ARLINGTON, VA (January 5, 2021) — On Tuesdays, January 5 – 26, 2021, PBS NewsHour will air its signature “Rethinking College” series as part of NewsHour’s overall look at the future of higher education. The special four-part series will examine how higher education has evolved during the COVID-19 pandemic. The college experience dramatically changed in 2020, with COVID-19 transforming campuses into ghost towns and forcing a historic number of students to drop out.  Education experts say the combined fallout will put hundreds of institutions at risk of closing in the coming years and the schools that survive will be permanently changed. 

NewsHour correspondent and weekend anchor Hari Sreenivasan will explore how campuses are catering to students in the COVID era, how university administrators are balancing budgets and how students are coping with a string of semesters largely stripped of structure, tradition and friendship. 

With the support of the Lumina Foundation, the series reports on how campuses are adapting to an ever-shifting pandemic, the disproportionate impact on students of color, the rise of short-term credentialing programs, and the growing mental health crisis that is affecting students.

NewsHour’s broadcast reports include: 

January 5, 2021: Financial freefall
As schools prepare for the third pandemic semester, the grim toll on higher education is mounting. Small, private schools are especially at-risk. Ohio Wesleyan President Rock Jones recently announced his school will eliminate 18 majors — nearly a fifth of its offerings — due to budgetary issues accelerated by the pandemic. But some of the biggest schools aren’t much better off. The state universities of Michigan are facing a combined $1 billion shortfall. Sreenivasan examines what’s driving the massive deficits, while also exploring the short-term solutions that administrators are now rolling out.

January 12, 2021: The Pandemic’s Disproportionate Impact on Students of Color
Typically during a recession, community college enrollment increases as unemployed workers seek to learn new skills. But that’s not happening this time around. Economists say it could mean trouble for the economy going forward, particularly for low-income students and students of color. Community colleges have seen enrollment plummet 10.1 percent compared to last year — with some of the most significant drops among students who are either Black, Hispanic or Native American. The demographic plunge is affecting nearly every other corner of higher education. What’s driving these numbers? And what might the long-term impact be if more isn’t done to help these students?

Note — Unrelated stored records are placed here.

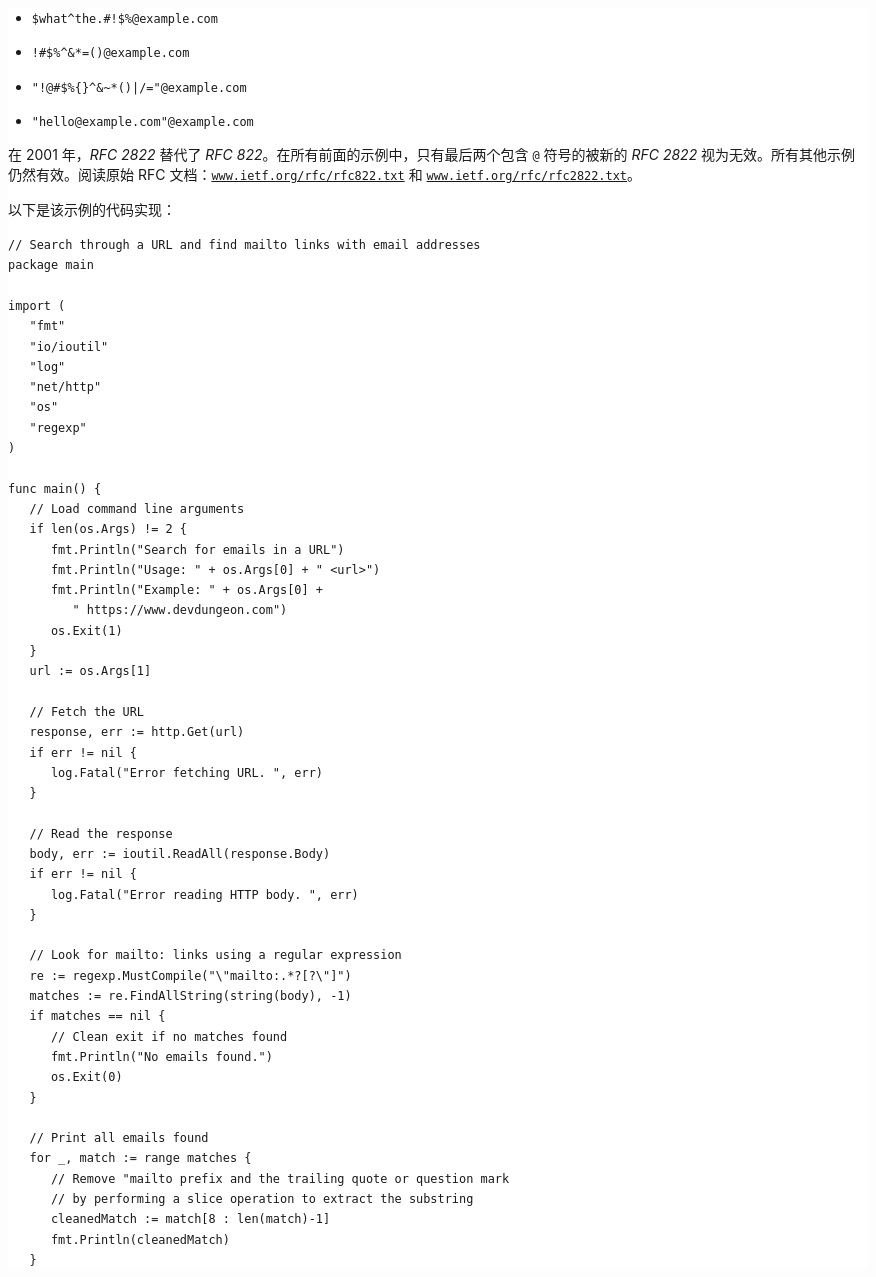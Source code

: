 +   `$what^the.#!$%@example.com`

+   `!#$%^&*=()@example.com`

+   `"!@#$%{}^&~*()|/="@example.com`

+   `"hello@example.com"@example.com`

在 2001 年，*RFC 2822* 替代了 *RFC 822*。在所有前面的示例中，只有最后两个包含 `@` 符号的被新的 *RFC 2822* 视为无效。所有其他示例仍然有效。阅读原始 RFC 文档：[`www.ietf.org/rfc/rfc822.txt`](https://www.ietf.org/rfc/rfc822.txt) 和 [`www.ietf.org/rfc/rfc2822.txt`](https://www.ietf.org/rfc/rfc2822.txt)。

以下是该示例的代码实现：

```
// Search through a URL and find mailto links with email addresses
package main

import (
   "fmt"
   "io/ioutil"
   "log"
   "net/http"
   "os"
   "regexp"
)

func main() {
   // Load command line arguments
   if len(os.Args) != 2 {
      fmt.Println("Search for emails in a URL")
      fmt.Println("Usage: " + os.Args[0] + " <url>")
      fmt.Println("Example: " + os.Args[0] + 
         " https://www.devdungeon.com")
      os.Exit(1)
   }
   url := os.Args[1]

   // Fetch the URL
   response, err := http.Get(url)
   if err != nil {
      log.Fatal("Error fetching URL. ", err)
   }

   // Read the response
   body, err := ioutil.ReadAll(response.Body)
   if err != nil {
      log.Fatal("Error reading HTTP body. ", err)
   }

   // Look for mailto: links using a regular expression
   re := regexp.MustCompile("\"mailto:.*?[?\"]")
   matches := re.FindAllString(string(body), -1)
   if matches == nil {
      // Clean exit if no matches found
      fmt.Println("No emails found.")
      os.Exit(0)
   }

   // Print all emails found
   for _, match := range matches {
      // Remove "mailto prefix and the trailing quote or question mark
      // by performing a slice operation to extract the substring
      cleanedMatch := match[8 : len(match)-1]
      fmt.Println(cleanedMatch)
   }
```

January 19, 2021: Mental Health Challenges Amid the Pandemic
For millions who have transitioned to online coursework during this pandemic, the college experience now means classes are almost entirely online and there are great barriers to meeting new friends and building connections with professors. The result: increased anxiety, depression and loneliness. Students with complex mental health issues are having a challenging time accessing counselors in the new digital world. Minority groups are finding themselves cut off from their campus communities at a critical stage in their lives. What are colleges and universities doing to support these young adults? Why are many mental health professionals saying it’s not enough?

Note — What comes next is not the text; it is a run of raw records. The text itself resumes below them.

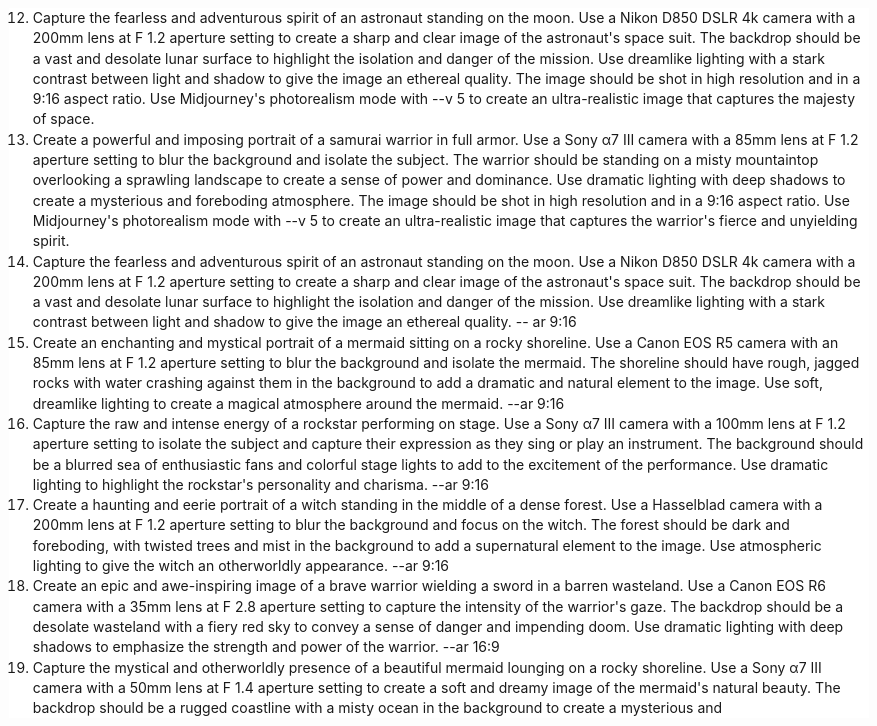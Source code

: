 12. Capture the fearless and adventurous spirit of an astronaut standing on the moon. Use a Nikon D850 DSLR 4k camera
    with a 200mm lens at F 1.2 aperture setting to create a sharp and clear image of the astronaut's space suit. The
    backdrop should be a vast and desolate lunar surface to highlight the isolation and danger of the mission. Use
    dreamlike lighting with a stark contrast between light and shadow to give the image an ethereal quality. The image
    should be shot in high resolution and in a 9:16 aspect ratio. Use Midjourney's photorealism mode with --v 5 to
    create an ultra-realistic image that captures the majesty of space.
13. Create a powerful and imposing portrait of a samurai warrior in full armor. Use a Sony α7 III camera with a 85mm
    lens at F 1.2 aperture setting to blur the background and isolate the subject. The warrior should be standing on a
    misty mountaintop overlooking a sprawling landscape to create a sense of power and dominance. Use dramatic lighting
    with deep shadows to create a mysterious and foreboding atmosphere. The image should be shot in high resolution and
    in a 9:16 aspect ratio. Use Midjourney's photorealism mode with --v 5 to create an ultra-realistic image that
    captures the warrior's fierce and unyielding spirit.
14. Capture the fearless and adventurous spirit of an astronaut standing on the moon. Use a Nikon D850 DSLR 4k camera
    with a 200mm lens at F 1.2 aperture setting to create a sharp and clear image of the astronaut's space suit. The
    backdrop should be a vast and desolate lunar surface to highlight the isolation and danger of the mission. Use
    dreamlike lighting with a stark contrast between light and shadow to give the image an ethereal quality. -- ar 9:16
15. Create an enchanting and mystical portrait of a mermaid sitting on a rocky shoreline. Use a Canon EOS R5 camera with
    an 85mm lens at F 1.2 aperture setting to blur the background and isolate the mermaid. The shoreline should have
    rough, jagged rocks with water crashing against them in the background to add a dramatic and natural element to the
    image. Use soft, dreamlike lighting to create a magical atmosphere around the mermaid. --ar 9:16
16. Capture the raw and intense energy of a rockstar performing on stage. Use a Sony α7 III camera with a 100mm lens at
    F 1.2 aperture setting to isolate the subject and capture their expression as they sing or play an instrument. The
    background should be a blurred sea of enthusiastic fans and colorful stage lights to add to the excitement of the
    performance. Use dramatic lighting to highlight the rockstar's personality and charisma. --ar 9:16
17. Create a haunting and eerie portrait of a witch standing in the middle of a dense forest. Use a Hasselblad camera
    with a 200mm lens at F 1.2 aperture setting to blur the background and focus on the witch. The forest should be dark
    and foreboding, with twisted trees and mist in the background to add a supernatural element to the image. Use
    atmospheric lighting to give the witch an otherworldly appearance. --ar 9:16
18. Create an epic and awe-inspiring image of a brave warrior wielding a sword in a barren wasteland. Use a Canon EOS R6
    camera with a 35mm lens at F 2.8 aperture setting to capture the intensity of the warrior's gaze. The backdrop
    should be a desolate wasteland with a fiery red sky to convey a sense of danger and impending doom. Use dramatic
    lighting with deep shadows to emphasize the strength and power of the warrior. --ar 16:9
19. Capture the mystical and otherworldly presence of a beautiful mermaid lounging on a rocky shoreline. Use a Sony α7
    III camera with a 50mm lens at F 1.4 aperture setting to create a soft and dreamy image of the mermaid's natural
    beauty. The backdrop should be a rugged coastline with a misty ocean in the background to create a mysterious and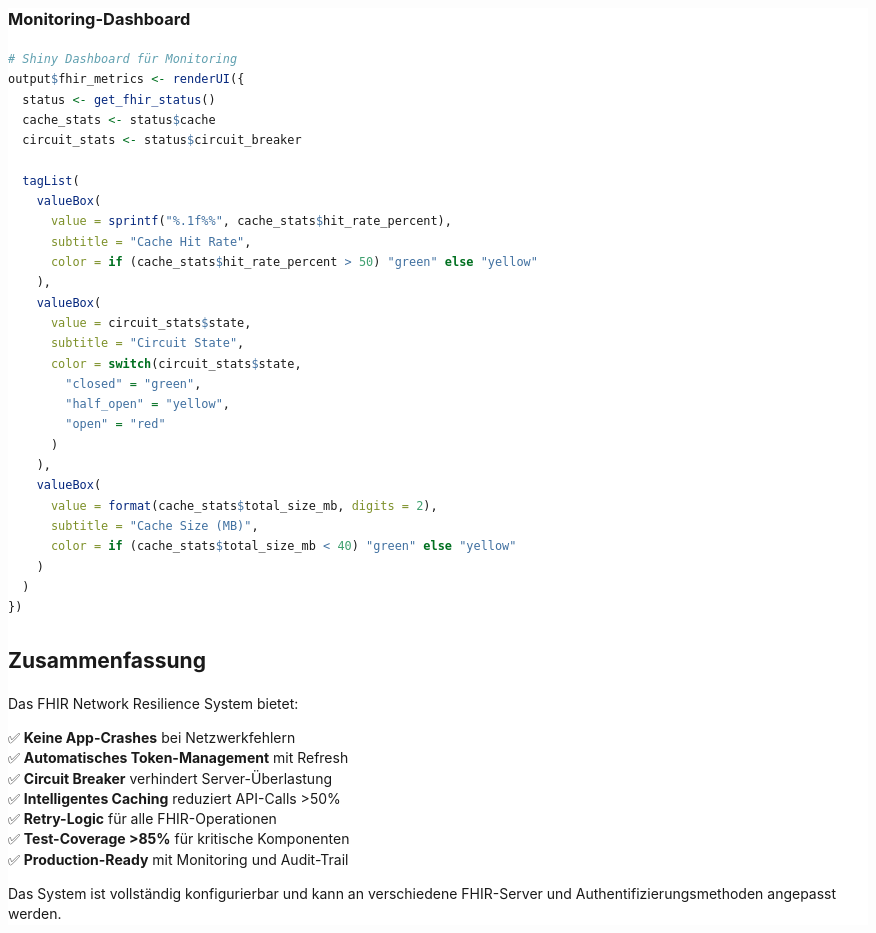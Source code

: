 ### Monitoring-Dashboard

```r
# Shiny Dashboard für Monitoring
output$fhir_metrics <- renderUI({
  status <- get_fhir_status()
  cache_stats <- status$cache
  circuit_stats <- status$circuit_breaker
  
  tagList(
    valueBox(
      value = sprintf("%.1f%%", cache_stats$hit_rate_percent),
      subtitle = "Cache Hit Rate",
      color = if (cache_stats$hit_rate_percent > 50) "green" else "yellow"
    ),
    valueBox(
      value = circuit_stats$state,
      subtitle = "Circuit State",
      color = switch(circuit_stats$state,
        "closed" = "green",
        "half_open" = "yellow",
        "open" = "red"
      )
    ),
    valueBox(
      value = format(cache_stats$total_size_mb, digits = 2),
      subtitle = "Cache Size (MB)",
      color = if (cache_stats$total_size_mb < 40) "green" else "yellow"
    )
  )
})
```

## Zusammenfassung

Das FHIR Network Resilience System bietet:

✅ **Keine App-Crashes** bei Netzwerkfehlern  
✅ **Automatisches Token-Management** mit Refresh  
✅ **Circuit Breaker** verhindert Server-Überlastung  
✅ **Intelligentes Caching** reduziert API-Calls >50%  
✅ **Retry-Logic** für alle FHIR-Operationen  
✅ **Test-Coverage >85%** für kritische Komponenten  
✅ **Production-Ready** mit Monitoring und Audit-Trail

Das System ist vollständig konfigurierbar und kann an verschiedene FHIR-Server und Authentifizierungsmethoden angepasst werden.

January 26, 2021: Surging Demand for Short-Term Degree Programs
In recent years, some colleges have seen a surge in demand for skill-based training linked to careers. Community colleges, four-year institutions and even corporations — including Google, IBM and Amazon — have responded with online certificates, industry certifications, apprenticeships, among other career advancement courses.  But these credentials sometimes aren’t as widely recognized as two- or four-year degrees. Will these shorter-term programs play a significant role in rebuilding America’s post-COVID economy, or will they turn out to be a waste of time and money for students who are often already struggling financially?

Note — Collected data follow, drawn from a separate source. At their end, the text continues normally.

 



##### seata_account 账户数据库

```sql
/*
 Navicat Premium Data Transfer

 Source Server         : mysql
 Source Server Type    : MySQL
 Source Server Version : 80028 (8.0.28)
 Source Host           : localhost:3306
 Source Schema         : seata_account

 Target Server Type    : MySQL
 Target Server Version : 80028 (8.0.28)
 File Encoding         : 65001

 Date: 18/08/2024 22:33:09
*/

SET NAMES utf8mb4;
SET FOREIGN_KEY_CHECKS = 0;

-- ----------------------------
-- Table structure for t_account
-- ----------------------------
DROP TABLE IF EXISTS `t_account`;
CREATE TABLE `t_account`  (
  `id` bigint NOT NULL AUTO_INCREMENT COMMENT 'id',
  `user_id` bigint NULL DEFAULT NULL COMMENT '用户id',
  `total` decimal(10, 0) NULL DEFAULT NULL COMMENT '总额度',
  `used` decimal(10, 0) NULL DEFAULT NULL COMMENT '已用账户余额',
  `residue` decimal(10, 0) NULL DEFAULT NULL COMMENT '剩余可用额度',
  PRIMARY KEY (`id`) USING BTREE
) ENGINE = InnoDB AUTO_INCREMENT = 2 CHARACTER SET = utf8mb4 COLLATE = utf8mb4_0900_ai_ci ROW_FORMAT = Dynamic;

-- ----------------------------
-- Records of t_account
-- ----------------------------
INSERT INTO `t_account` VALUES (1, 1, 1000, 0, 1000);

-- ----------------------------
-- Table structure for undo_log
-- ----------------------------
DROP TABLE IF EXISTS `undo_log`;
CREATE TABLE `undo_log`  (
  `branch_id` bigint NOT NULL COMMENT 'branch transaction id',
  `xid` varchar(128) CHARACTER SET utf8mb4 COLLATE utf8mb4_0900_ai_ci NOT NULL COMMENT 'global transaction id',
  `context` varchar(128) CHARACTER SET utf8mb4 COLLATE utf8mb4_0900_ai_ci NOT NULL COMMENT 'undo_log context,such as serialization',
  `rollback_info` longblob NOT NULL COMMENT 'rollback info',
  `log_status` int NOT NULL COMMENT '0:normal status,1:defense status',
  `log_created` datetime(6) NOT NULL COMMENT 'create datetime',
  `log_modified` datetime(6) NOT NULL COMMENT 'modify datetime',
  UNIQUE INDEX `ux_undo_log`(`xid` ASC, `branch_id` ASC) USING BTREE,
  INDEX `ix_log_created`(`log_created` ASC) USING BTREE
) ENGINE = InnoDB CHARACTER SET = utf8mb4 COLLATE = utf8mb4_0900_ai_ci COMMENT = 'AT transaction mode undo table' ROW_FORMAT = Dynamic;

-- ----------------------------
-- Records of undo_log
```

An introductory segment aired on December 29, 2020, with a timely discussion between NewsHour correspondent William Brangham and Jeffrey Selingo, author of “Who Gets In and Why,” on how the pandemic is shaking up college admissions and testing.

Senior producers Murrey Jacobson and Patti Parson; producer Jason Kane; and correspondent and weekend anchor Hari Sreenivasan contributed to reporting for this series.

Coverage will extend to NewsHour’s digital and social platforms.